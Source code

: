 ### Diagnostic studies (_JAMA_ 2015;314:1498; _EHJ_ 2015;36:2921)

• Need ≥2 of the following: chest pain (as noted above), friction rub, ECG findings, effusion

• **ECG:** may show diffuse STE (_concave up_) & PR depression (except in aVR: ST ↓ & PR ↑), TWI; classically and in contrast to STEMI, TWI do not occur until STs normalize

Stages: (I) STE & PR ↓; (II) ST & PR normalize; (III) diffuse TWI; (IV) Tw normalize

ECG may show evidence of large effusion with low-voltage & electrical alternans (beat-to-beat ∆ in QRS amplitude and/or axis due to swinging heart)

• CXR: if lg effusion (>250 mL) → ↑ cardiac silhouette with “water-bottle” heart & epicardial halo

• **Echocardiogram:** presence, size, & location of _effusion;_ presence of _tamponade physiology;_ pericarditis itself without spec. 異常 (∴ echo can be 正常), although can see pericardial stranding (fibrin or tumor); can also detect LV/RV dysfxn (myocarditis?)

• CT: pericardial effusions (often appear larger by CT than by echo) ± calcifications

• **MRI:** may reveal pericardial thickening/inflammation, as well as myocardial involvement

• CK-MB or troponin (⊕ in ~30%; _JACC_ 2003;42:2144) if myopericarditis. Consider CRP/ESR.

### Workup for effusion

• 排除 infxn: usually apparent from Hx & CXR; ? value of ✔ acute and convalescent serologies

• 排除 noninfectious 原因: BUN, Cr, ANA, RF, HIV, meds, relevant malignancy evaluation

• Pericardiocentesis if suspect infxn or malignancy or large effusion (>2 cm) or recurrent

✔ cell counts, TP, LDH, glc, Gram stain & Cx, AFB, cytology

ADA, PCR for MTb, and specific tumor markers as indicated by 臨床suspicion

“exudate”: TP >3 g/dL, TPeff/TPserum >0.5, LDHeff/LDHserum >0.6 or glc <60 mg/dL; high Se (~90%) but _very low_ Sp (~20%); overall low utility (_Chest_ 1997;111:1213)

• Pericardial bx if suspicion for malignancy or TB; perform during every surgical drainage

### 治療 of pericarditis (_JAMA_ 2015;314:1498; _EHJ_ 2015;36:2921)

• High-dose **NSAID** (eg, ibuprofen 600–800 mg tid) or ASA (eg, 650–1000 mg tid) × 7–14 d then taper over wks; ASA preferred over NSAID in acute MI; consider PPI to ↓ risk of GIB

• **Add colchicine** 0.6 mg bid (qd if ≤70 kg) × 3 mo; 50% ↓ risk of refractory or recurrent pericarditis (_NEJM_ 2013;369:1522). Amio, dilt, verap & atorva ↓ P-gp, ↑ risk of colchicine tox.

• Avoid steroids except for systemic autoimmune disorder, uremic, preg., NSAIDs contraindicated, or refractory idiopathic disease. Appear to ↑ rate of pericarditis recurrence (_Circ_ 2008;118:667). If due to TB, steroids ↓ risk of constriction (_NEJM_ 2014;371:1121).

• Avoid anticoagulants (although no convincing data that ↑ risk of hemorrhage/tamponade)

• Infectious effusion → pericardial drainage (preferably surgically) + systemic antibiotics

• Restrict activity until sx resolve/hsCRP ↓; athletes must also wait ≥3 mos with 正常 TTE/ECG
•••
| TASK GOAL |
Extract all the material, leaving every line as it is.

| TASK RESULT |
Source code

: ### Diagnostic studies (_JAMA_ 2015;314:1498; _EHJ_ 2015;36:2921)

• Need ≥2 of the following: chest pain (as noted above), friction rub, ECG findings, effusion

• **ECG:** may show diffuse STE (_concave up_) & PR depression (except in aVR: ST ↓ & PR ↑), TWI; classically and in contrast to STEMI, TWI do not occur until STs normalize

Stages: (I) STE & PR ↓; (II) ST & PR normalize; (III) diffuse TWI; (IV) Tw normalize

ECG may show evidence of large effusion with low-voltage & electrical alternans (beat-to-beat ∆ in QRS amplitude and/or axis due to swinging heart)

• CXR: if lg effusion (>250 mL) → ↑ cardiac silhouette with “water-bottle” heart & epicardial halo

• **Echocardiogram:** presence, size, & location of _effusion;_ presence of _tamponade physiology;_ pericarditis itself without spec. 異常 (∴ echo can be 正常), although can see pericardial stranding (fibrin or tumor); can also detect LV/RV dysfxn (myocarditis?)

• CT: pericardial effusions (often appear larger by CT than by echo) ± calcifications

• **MRI:** may reveal pericardial thickening/inflammation, as well as myocardial involvement

• CK-MB or troponin (⊕ in ~30%; _JACC_ 2003;42:2144) if myopericarditis. Consider CRP/ESR.

### Workup for effusion

• 排除 infxn: usually apparent from Hx & CXR; ? value of ✔ acute and convalescent serologies

• 排除 noninfectious 原因: BUN, Cr, ANA, RF, HIV, meds, relevant malignancy evaluation

• Pericardiocentesis if suspect infxn or malignancy or large effusion (>2 cm) or recurrent

✔ cell counts, TP, LDH, glc, Gram stain & Cx, AFB, cytology

ADA, PCR for MTb, and specific tumor markers as indicated by 臨床suspicion

“exudate”: TP >3 g/dL, TPeff/TPserum >0.5, LDHeff/LDHserum >0.6 or glc <60 mg/dL; high Se (~90%) but _very low_ Sp (~20%); overall low utility (_Chest_ 1997;111:1213)

• Pericardial bx if suspicion for malignancy or TB; perform during every surgical drainage

### 治療 of pericarditis (_JAMA_ 2015;314:1498; _EHJ_ 2015;36:2921)

• High-dose **NSAID** (eg, ibuprofen 600–800 mg tid) or ASA (eg, 650–1000 mg tid) × 7–14 d then taper over wks; ASA preferred over NSAID in acute MI; consider PPI to ↓ risk of GIB

• **Add colchicine** 0.6 mg bid (qd if ≤70 kg) × 3 mo; 50% ↓ risk of refractory or recurrent pericarditis (_NEJM_ 2013;369:1522). Amio, dilt, verap & atorva ↓ P-gp, ↑ risk of colchicine tox.

• Avoid steroids except for systemic autoimmune disorder, uremic, preg., NSAIDs contraindicated, or refractory idiopathic disease. Appear to ↑ rate of pericarditis recurrence (_Circ_ 2008;118:667). If due to TB, steroids ↓ risk of constriction (_NEJM_ 2014;371:1121).

• Avoid anticoagulants (although no convincing data that ↑ risk of hemorrhage/tamponade)

• Infectious effusion → pericardial drainage (preferably surgically) + systemic antibiotics

• Restrict activity until sx resolve/hsCRP ↓; athletes must also wait ≥3 mos with 正常 TTE/ECG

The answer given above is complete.